Report: Tesla to Commence Online Car Sales in Israel ‘Within Days’

Vehicles parked at the Tesla car plant in Fremont, Calif. (AP Photo/Ben Margot, File)

Electric car maker Tesla will start 2021 as an official car importer into Israel, according to a report in Globes on Monday.

Sources informed Globes that Tesla has obtained a commercial import license from the Transport Ministry with no limitation on the amount of units it is permitted to bring in.

To date, Tesla has been registered as a “small importer,” enabling it only to import up to 20 vehicles – mostly for testing.

“This is the first time that a vehicle manufacturer has received a license for direct importing and marketing of vehicles in Israel, rather than through a local dealer or in partnership with a dealer,” reported Globes.
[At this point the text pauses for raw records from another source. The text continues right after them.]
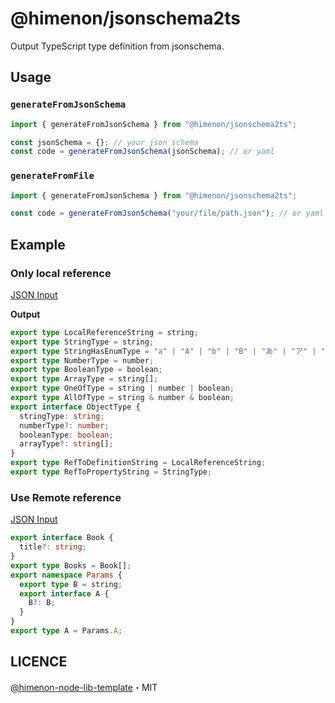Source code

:# @himenon/jsonschema2ts

Output TypeScript type definition from jsonschema.

## Usage

### `generateFromJsonSchema`

```ts
import { generateFromJsonSchema } from "@himenon/jsonschema2ts";

const jsonSchema = {}; // your json schema
const code = generateFromJsonSchema(jsonSchema); // or yaml
```

### `generateFromFile`

```ts
import { generateFromJsonSchema } from "@himenon/jsonschema2ts";

const code = generateFromJsonSchema("your/file/path.json"); // or yaml
```

## Example

### Only local reference

[JSON Input](./tests/schema/only-local-ref-root.json)

**Output**

```ts
export type LocalReferenceString = string;
export type StringType = string;
export type StringHasEnumType = "a" | "A" | "b" | "B" | "あ" | "ア" | "い" | "イ" | "漢" | "字";
export type NumberType = number;
export type BooleanType = boolean;
export type ArrayType = string[];
export type OneOfType = string | number | boolean;
export type AllOfType = string & number & boolean;
export interface ObjectType {
  stringType: string;
  numberType?: number;
  booleanType: boolean;
  arrayType?: string[];
}
export type RefToDefinitionString = LocalReferenceString;
export type RefToPropertyString = StringType;
```

### Use Remote reference

[JSON Input](./tests/schema/remote-ref-root.json)

```ts
export interface Book {
  title?: string;
}
export type Books = Book[];
export namespace Params {
  export type B = string;
  export interface A {
    B?: B;
  }
}
export type A = Params.A;
```

## LICENCE

[@himenon-node-lib-template](https://github.com/Himenon/jsonschema2ts)・MIT
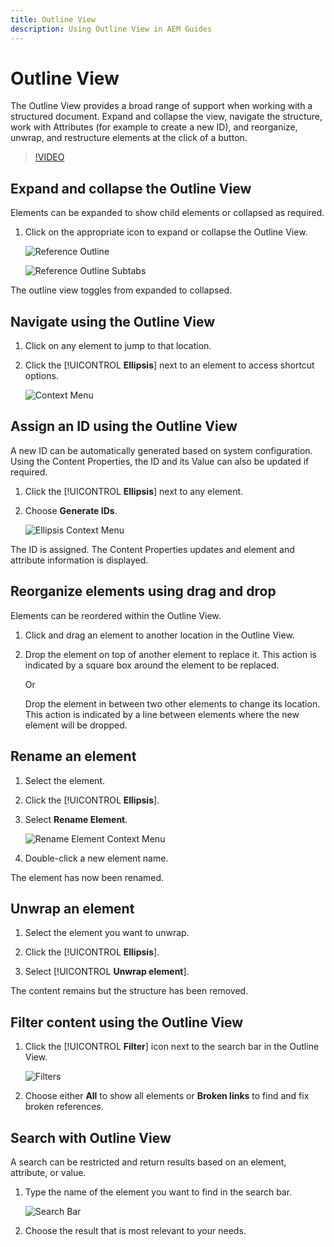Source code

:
 ```yaml
---
title: Outline View
description: Using Outline View in AEM Guides
---
```

# Outline View

The Outline View provides a broad range of support when working with a structured document. Expand and collapse the view, navigate the structure, work with Attributes (for example to create a new ID), and reorganize, unwrap, and restructure elements at the click of a button.

>[!VIDEO](https://video.tv.adobe.com/v/342767)

## Expand and collapse the Outline View

Elements can be expanded to show child elements or collapsed as required.

1. Click on the appropriate icon to expand or collapse the Outline View.

    ![Reference Outline](images/lesson-6/outline-collapsed-before.png)
    
    ![Reference Outline Subtabs](images/lesson-6/outline-expanded-after.png)

The outline view toggles from expanded to collapsed.
   
## Navigate using the Outline View

1. Click on any element to jump to that location.

2. Click the [!UICONTROL **Ellipsis**] next to an element to access shortcut options.

    ![Context Menu](images/lesson-6/shortcut-options.png)
 
## Assign an ID using the Outline View

A new ID can be automatically generated based on system configuration. Using the Content Properties, the ID and its Value can also be updated if required.

1. Click the [!UICONTROL **Ellipsis**] next to any element.

2. Choose **Generate IDs**.

    ![Ellipsis Context Menu](images/lesson-6/ellipsis-popup.png)
 
The ID is assigned. The Content Properties updates and element and attribute information is displayed.

## Reorganize elements using drag and drop

Elements can be reordered within the Outline View.

1. Click and drag an element to another location in the Outline View. 
 
2. Drop the element on top of another element to replace it. This action is indicated by a square box around the element to be replaced.

    Or

    Drop the element in between two other elements to change its location. This action is indicated by a line between elements where the new element will be dropped.

## Rename an element

1. Select the element.

2. Click the [!UICONTROL **Ellipsis**].

3. Select **Rename Element**.

    ![Rename Element Context Menu](images/lesson-6/rename-before.png)

4. Double-click a new element name.

The element has now been renamed.

## Unwrap an element

1. Select the element you want to unwrap.

2. Click the [!UICONTROL **Ellipsis**].

3. Select [!UICONTROL **Unwrap element**].

The content remains but the structure has been removed.

## Filter content using the Outline View

1. Click the [!UICONTROL **Filter**] icon next to the search bar in the Outline View.

    ![Filters](images/lesson-6/filter-icon.png)

2. Choose either **All** to show all elements or **Broken links** to find and fix broken references.

## Search with Outline View

A search can be restricted and return results based on an element, attribute, or value.

1. Type the name of the element you want to find in the search bar.

    ![Search Bar](images/lesson-6/search-bar.png)

2. Choose the result that is most relevant to your needs.
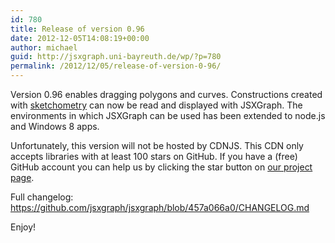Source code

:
 ```yaml
---
id: 780
title: Release of version 0.96
date: 2012-12-05T14:08:19+00:00
author: michael
guid: http://jsxgraph.uni-bayreuth.de/wp/?p=780
permalink: /2012/12/05/release-of-version-0-96/
---
```

Version 0.96 enables dragging polygons and curves. Constructions created with [sketchometry](http://www.sketchometry.com "sketchometry") can now be read and displayed with JSXGraph. The environments in which JSXGraph can be used has been extended to node.js and Windows 8 apps.

Unfortunately, this version will not be hosted by CDNJS. This CDN only accepts libraries with at least 100 stars on GitHub. If you have a (free) GitHub account you can help us by clicking the star button on [our project page](https://www.github.com/jsxgraph/jsxgraph "JSXGraph GitHub repository").

Full changelog: <a href="https://github.com/jsxgraph/jsxgraph/blob/457a066a0/CHANGELOG.md" target="_blank">https://github.com/jsxgraph/jsxgraph/blob/457a066a0/CHANGELOG.md</a>

Enjoy!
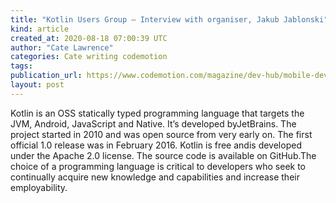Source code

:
 ```yaml
---
title: "Kotlin Users Group – Interview with organiser, Jakub Jablonski"
kind: article
created_at: 2020-08-18 07:00:39 UTC
author: "Cate Lawrence"
categories: Cate writing codemotion
tags: 
publication_url: https://www.codemotion.com/magazine/dev-hub/mobile-dev/kotlin-user-group-jakub-jablonski-interview/
layout: post
---
```

Kotlin is an OSS statically typed programming language that targets the JVM, Android, JavaScript and Native. It’s developed byJetBrains. The project started in 2010 and was open source from very early on. The first official 1.0 release was in February 2016. Kotlin is free andis developed under the Apache 2.0 license. The source code is available on GitHub.The choice of a programming language is critical to developers who seek to continually acquire new knowledge and capabilities and increase their employability.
Tesla is expected to take its first online orders within the next few days – with the first models visible on Israeli roads in the coming months – dependent on the unfolding coronavirus situation.

“The company is currently examining sites for its special charging stations and obtaining licenses for them, and also acting to expedite the granting of permits to set up charging points in public buildings and multi-occupancy residential buildings,” according to Globes.

Israel will likely initially receive the Tesla Model 3, which will be offered in several versions. Prices have not yet been published, but the leading version will probably be the new basic version of the car, the Tesla Model 3 SR+, with a range of about 440 kilometers between charges.

It recently went on sale in Europe for approximately $49,000. In Israel, where cars cost almost double what they would in the United States due to much higher taxes, the cars are likely to retail for NIS 250,000 – 350,000 ($80,000 – $110,000).

Tesla recently released some of its 2020 data, which showed that it produced and delivered approximately 500,000 vehicles, according to a company statement.

The company’s co-founder and CEO, Elon Musk, recently announced that he would be moving Tesla’s production from California to Texas, saying that the Golden State had become complacent and took its success for granted.